Instructions to follow
Copy exactly the lines of the material below that run from the one containing "tomāra ārati lāgi’, dhūpa, dīpa, puṣpa" through the one containing "1) O Srimati". Copy no other lines.

Source information
===
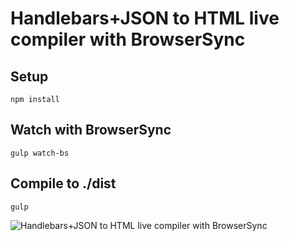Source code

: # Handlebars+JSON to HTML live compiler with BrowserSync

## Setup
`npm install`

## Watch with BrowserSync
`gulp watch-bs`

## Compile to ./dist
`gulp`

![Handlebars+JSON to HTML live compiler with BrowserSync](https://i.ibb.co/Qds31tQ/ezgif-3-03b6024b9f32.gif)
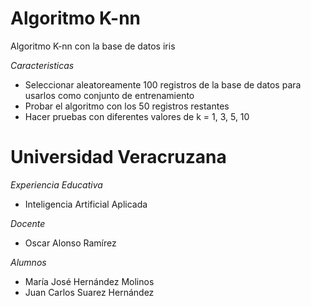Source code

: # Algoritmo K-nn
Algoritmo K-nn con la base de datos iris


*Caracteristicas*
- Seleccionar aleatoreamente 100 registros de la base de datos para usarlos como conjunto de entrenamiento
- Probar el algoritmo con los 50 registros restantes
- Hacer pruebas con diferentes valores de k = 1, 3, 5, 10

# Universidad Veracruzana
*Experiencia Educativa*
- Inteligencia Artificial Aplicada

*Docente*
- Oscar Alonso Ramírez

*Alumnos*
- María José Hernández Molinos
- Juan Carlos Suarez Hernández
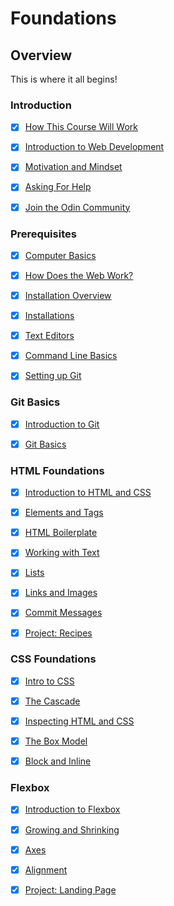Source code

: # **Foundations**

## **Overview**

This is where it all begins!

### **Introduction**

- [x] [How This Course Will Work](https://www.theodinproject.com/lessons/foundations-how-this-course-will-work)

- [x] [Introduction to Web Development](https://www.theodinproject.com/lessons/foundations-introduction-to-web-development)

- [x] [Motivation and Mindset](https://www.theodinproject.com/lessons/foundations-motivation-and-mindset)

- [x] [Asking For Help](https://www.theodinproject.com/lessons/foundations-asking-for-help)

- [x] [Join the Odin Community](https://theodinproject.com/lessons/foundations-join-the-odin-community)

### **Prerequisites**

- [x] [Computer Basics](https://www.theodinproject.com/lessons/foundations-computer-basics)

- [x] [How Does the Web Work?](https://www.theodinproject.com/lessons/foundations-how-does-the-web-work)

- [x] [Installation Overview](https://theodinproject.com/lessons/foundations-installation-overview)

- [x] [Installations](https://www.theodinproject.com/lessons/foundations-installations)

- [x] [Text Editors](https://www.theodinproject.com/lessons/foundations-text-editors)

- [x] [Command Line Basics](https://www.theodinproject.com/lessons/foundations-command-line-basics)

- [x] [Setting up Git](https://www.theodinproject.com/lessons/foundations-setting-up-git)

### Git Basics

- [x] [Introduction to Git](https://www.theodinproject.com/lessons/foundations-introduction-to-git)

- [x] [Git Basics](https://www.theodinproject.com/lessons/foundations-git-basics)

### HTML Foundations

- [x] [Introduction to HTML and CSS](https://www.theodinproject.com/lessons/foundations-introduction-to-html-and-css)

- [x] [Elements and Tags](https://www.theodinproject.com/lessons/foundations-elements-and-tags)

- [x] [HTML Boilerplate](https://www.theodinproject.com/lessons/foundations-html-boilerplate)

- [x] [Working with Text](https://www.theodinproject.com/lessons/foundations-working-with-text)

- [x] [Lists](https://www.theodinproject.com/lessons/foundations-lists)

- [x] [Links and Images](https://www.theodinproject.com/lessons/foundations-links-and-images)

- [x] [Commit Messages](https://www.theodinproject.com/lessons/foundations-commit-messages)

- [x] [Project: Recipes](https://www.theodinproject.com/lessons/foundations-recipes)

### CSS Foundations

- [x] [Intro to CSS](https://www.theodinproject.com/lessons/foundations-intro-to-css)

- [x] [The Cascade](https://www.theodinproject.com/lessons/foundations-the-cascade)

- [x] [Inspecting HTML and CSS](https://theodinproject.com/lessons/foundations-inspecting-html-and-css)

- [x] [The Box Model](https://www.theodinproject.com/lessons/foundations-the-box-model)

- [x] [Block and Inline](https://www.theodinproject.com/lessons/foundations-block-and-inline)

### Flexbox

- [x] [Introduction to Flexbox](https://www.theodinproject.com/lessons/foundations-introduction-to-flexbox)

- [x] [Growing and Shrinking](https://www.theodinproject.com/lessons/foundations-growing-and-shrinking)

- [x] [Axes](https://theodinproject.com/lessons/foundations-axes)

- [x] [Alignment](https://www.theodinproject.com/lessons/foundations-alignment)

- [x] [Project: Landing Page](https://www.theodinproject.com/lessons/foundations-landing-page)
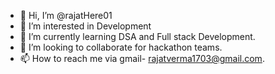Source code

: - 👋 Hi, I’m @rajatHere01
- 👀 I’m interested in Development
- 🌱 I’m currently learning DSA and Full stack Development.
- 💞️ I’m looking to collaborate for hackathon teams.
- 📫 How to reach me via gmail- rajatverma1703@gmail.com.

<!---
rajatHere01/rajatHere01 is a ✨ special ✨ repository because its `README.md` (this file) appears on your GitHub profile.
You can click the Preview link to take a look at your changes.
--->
===
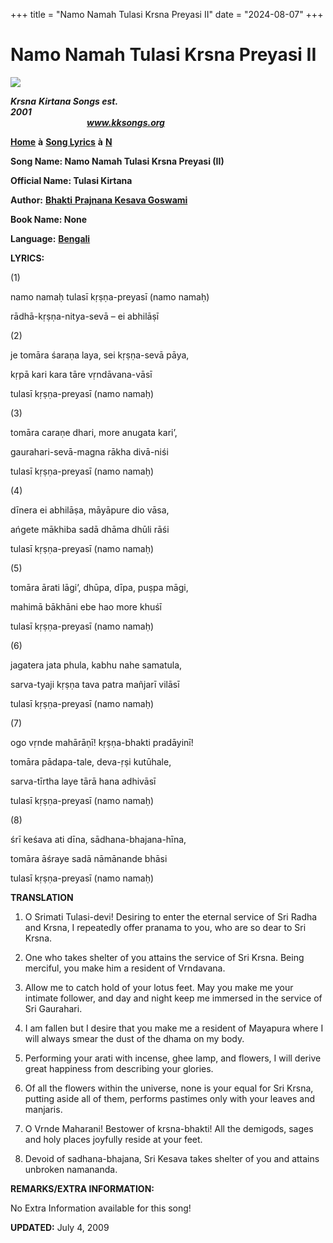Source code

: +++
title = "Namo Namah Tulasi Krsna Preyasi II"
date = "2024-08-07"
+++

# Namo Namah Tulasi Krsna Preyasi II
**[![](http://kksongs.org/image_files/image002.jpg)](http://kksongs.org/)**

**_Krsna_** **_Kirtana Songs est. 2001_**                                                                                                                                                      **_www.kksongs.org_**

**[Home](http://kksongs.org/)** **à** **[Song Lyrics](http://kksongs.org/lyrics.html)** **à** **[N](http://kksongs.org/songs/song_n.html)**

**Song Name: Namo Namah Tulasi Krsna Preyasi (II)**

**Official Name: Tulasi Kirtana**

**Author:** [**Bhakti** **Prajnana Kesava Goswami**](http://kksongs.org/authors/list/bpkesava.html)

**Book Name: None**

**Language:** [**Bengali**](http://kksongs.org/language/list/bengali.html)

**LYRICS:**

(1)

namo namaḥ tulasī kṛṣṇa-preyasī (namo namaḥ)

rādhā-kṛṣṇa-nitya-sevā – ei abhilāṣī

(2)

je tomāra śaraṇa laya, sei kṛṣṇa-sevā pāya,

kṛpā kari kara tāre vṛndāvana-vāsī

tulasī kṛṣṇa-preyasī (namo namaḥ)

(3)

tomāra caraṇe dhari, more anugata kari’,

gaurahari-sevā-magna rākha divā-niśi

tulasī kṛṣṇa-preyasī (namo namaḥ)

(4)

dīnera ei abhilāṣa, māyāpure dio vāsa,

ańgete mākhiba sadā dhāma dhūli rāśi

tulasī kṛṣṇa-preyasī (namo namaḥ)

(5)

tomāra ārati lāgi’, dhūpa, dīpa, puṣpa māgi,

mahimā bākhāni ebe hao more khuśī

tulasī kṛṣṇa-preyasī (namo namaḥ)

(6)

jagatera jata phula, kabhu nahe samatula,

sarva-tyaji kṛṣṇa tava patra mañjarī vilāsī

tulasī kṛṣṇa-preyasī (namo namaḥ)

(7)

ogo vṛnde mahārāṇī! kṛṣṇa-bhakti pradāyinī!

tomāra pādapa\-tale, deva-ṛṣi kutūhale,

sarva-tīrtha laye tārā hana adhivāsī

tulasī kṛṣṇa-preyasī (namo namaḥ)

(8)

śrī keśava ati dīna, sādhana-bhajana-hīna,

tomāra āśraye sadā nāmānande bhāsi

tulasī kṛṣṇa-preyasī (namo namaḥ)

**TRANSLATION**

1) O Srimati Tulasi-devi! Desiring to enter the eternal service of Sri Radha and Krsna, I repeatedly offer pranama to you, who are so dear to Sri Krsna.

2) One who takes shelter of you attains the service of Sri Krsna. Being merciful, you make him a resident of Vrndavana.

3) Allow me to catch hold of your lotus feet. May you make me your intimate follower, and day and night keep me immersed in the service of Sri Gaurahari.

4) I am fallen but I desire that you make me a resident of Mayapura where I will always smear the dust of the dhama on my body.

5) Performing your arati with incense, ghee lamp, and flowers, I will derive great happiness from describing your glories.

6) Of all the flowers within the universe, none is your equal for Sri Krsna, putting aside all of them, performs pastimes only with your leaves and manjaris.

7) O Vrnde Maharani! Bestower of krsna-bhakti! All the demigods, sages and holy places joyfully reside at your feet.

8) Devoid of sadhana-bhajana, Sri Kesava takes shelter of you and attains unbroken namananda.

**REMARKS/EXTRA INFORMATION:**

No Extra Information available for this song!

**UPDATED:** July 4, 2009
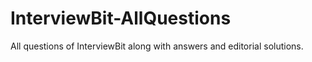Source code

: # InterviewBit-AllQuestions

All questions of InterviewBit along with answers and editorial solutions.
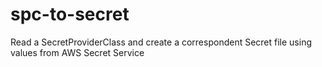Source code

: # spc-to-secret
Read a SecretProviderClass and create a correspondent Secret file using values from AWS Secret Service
===
Expected answer
tomāra ārati lāgi’, dhūpa, dīpa, puṣpa māgi,

mahimā bākhāni ebe hao more khuśī

tulasī kṛṣṇa-preyasī (namo namaḥ)

(6)

jagatera jata phula, kabhu nahe samatula,

sarva-tyaji kṛṣṇa tava patra mañjarī vilāsī

tulasī kṛṣṇa-preyasī (namo namaḥ)

(7)

ogo vṛnde mahārāṇī! kṛṣṇa-bhakti pradāyinī!

tomāra pādapa\-tale, deva-ṛṣi kutūhale,

sarva-tīrtha laye tārā hana adhivāsī

tulasī kṛṣṇa-preyasī (namo namaḥ)

(8)

śrī keśava ati dīna, sādhana-bhajana-hīna,

tomāra āśraye sadā nāmānande bhāsi

tulasī kṛṣṇa-preyasī (namo namaḥ)

**TRANSLATION**

1) O Srimati Tulasi-devi! Desiring to enter the eternal service of Sri Radha and Krsna, I repeatedly offer pranama to you, who are so dear to Sri Krsna.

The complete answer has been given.